DATA LISTING -
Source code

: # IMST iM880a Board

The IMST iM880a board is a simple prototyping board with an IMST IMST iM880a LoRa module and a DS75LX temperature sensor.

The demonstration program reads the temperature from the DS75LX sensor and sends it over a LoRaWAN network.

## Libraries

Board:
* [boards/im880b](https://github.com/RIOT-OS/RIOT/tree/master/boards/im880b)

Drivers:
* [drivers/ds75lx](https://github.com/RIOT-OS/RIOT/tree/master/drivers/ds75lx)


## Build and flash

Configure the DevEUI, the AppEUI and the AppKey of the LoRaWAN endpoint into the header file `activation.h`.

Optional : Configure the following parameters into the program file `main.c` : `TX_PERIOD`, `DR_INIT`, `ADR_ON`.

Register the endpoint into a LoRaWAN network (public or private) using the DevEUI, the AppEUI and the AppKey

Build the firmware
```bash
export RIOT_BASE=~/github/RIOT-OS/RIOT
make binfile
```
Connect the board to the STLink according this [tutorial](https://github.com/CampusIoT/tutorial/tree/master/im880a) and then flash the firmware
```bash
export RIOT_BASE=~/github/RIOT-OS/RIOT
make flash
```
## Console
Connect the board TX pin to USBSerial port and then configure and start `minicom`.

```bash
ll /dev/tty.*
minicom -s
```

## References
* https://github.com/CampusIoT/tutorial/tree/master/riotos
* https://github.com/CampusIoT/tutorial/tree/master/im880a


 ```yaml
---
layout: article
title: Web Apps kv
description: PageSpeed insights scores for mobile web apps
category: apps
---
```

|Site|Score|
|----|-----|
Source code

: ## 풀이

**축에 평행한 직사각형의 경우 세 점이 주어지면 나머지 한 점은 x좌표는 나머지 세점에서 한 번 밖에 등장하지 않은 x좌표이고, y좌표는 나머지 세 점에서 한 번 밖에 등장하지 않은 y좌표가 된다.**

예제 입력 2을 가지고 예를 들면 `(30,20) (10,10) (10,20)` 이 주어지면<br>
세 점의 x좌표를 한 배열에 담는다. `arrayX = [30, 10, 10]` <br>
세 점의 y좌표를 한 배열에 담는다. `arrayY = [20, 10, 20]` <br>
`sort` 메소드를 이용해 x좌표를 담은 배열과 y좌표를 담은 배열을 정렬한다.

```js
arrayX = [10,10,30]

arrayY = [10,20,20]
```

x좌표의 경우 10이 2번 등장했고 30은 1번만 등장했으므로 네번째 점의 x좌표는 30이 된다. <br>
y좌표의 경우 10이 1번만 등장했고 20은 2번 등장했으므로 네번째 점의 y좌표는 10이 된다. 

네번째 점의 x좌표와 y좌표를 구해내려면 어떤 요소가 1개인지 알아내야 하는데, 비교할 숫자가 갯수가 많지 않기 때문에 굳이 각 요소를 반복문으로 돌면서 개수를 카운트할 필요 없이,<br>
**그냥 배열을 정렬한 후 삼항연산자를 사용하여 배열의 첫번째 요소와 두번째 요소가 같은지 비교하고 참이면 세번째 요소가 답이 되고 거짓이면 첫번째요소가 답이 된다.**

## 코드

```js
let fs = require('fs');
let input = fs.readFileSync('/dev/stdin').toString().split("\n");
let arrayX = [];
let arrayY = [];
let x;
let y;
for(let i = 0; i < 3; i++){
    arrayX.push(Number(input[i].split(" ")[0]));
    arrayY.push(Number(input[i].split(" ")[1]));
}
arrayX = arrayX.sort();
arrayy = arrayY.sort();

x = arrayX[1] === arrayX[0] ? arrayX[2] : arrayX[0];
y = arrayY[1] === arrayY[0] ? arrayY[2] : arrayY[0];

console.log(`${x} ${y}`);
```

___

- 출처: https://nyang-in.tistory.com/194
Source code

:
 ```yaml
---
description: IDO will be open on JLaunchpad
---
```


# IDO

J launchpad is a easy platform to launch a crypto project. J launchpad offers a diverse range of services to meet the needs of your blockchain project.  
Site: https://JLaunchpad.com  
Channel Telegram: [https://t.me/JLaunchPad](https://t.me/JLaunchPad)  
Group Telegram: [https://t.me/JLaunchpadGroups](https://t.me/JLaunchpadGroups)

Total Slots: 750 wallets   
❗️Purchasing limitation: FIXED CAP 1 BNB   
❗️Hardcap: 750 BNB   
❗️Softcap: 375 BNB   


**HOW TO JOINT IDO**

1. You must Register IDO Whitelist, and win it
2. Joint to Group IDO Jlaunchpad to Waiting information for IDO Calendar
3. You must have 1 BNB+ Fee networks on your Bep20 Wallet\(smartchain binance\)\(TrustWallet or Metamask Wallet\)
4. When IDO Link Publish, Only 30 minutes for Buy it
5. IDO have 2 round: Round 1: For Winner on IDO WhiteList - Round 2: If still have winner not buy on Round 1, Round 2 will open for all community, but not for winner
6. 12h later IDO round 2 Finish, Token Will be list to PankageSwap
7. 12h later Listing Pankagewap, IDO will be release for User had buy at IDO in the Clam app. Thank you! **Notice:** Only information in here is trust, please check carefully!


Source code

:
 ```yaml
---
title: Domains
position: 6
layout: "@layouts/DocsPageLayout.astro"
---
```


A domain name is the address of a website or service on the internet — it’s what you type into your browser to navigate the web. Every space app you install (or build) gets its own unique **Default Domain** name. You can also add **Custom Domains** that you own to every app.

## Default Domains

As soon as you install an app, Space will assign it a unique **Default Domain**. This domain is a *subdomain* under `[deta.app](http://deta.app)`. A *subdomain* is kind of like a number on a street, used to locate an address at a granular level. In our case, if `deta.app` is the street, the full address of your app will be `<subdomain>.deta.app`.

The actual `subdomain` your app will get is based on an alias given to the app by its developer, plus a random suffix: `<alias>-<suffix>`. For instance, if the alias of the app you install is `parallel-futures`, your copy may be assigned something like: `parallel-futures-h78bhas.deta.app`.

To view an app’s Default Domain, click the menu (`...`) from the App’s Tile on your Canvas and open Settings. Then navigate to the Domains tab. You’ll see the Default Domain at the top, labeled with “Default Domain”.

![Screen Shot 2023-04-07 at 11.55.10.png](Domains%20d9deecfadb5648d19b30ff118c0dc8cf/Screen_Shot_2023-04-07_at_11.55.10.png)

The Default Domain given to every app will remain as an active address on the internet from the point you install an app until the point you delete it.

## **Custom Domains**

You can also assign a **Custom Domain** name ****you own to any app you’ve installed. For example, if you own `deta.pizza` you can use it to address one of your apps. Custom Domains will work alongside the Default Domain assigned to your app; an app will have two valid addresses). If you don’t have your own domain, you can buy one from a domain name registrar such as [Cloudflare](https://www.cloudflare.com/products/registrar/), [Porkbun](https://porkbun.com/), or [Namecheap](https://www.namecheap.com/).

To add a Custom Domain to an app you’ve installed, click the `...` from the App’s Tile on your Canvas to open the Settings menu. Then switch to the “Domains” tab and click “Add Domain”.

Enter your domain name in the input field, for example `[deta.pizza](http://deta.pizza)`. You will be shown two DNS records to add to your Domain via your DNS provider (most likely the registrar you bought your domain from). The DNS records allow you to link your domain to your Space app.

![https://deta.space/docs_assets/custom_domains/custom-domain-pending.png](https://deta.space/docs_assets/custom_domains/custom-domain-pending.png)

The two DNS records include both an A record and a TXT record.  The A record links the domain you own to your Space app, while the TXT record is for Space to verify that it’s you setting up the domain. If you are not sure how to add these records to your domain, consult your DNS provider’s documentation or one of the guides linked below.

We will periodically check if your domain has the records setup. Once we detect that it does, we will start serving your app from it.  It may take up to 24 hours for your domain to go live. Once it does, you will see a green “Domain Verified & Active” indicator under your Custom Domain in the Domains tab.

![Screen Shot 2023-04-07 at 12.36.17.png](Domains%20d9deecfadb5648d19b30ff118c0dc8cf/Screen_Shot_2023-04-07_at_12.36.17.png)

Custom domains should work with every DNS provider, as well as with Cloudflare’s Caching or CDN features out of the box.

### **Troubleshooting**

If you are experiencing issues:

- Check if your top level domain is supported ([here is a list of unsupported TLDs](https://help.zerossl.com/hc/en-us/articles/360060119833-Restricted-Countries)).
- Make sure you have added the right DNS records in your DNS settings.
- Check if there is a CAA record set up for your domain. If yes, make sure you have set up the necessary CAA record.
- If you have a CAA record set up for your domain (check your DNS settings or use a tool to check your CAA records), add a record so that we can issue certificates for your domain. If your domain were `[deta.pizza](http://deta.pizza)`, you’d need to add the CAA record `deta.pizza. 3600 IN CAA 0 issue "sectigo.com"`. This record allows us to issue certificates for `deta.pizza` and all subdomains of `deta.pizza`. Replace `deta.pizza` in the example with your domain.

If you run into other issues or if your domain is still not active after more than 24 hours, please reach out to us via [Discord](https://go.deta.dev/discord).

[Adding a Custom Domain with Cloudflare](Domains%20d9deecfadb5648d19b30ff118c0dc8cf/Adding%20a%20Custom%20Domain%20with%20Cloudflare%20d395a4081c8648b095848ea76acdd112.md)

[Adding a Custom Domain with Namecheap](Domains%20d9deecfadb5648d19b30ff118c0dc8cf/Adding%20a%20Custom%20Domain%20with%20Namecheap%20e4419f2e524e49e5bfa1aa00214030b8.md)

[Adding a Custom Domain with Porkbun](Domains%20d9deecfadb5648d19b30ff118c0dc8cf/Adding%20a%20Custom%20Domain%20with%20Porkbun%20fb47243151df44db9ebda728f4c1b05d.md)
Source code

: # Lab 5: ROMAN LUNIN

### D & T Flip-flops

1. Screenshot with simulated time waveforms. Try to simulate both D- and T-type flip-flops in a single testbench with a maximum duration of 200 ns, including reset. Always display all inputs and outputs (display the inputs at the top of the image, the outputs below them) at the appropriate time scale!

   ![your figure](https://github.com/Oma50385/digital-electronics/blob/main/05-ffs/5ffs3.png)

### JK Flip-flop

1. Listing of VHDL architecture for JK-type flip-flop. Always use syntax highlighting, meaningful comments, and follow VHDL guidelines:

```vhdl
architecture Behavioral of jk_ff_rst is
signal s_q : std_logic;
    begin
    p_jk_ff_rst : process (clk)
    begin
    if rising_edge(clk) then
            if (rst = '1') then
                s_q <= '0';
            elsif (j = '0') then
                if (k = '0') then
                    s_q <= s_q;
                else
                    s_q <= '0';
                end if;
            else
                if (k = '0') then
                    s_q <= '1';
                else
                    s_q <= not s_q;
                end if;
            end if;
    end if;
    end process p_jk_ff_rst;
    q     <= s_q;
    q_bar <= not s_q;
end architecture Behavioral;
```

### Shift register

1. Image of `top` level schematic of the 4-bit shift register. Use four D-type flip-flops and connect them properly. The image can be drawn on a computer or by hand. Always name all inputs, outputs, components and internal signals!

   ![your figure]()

TASK REQUIREMENTS -
Taking the entries above, write out exactly each line from the one holding "6. 12h later" to the one holding "app will get", both included, and stop there.

THE COMPLETED TASK -
6. 12h later IDO round 2 Finish, Token Will be list to PankageSwap
7. 12h later Listing Pankagewap, IDO will be release for User had buy at IDO in the Clam app. Thank you! **Notice:** Only information in here is trust, please check carefully!


Source code

:
 ```yaml
---
title: Domains
position: 6
layout: "@layouts/DocsPageLayout.astro"
---
```


A domain name is the address of a website or service on the internet — it’s what you type into your browser to navigate the web. Every space app you install (or build) gets its own unique **Default Domain** name. You can also add **Custom Domains** that you own to every app.

## Default Domains

As soon as you install an app, Space will assign it a unique **Default Domain**. This domain is a *subdomain* under `[deta.app](http://deta.app)`. A *subdomain* is kind of like a number on a street, used to locate an address at a granular level. In our case, if `deta.app` is the street, the full address of your app will be `<subdomain>.deta.app`.

The actual `subdomain` your app will get is based on an alias given to the app by its developer, plus a random suffix: `<alias>-<suffix>`. For instance, if the alias of the app you install is `parallel-futures`, your copy may be assigned something like: `parallel-futures-h78bhas.deta.app`.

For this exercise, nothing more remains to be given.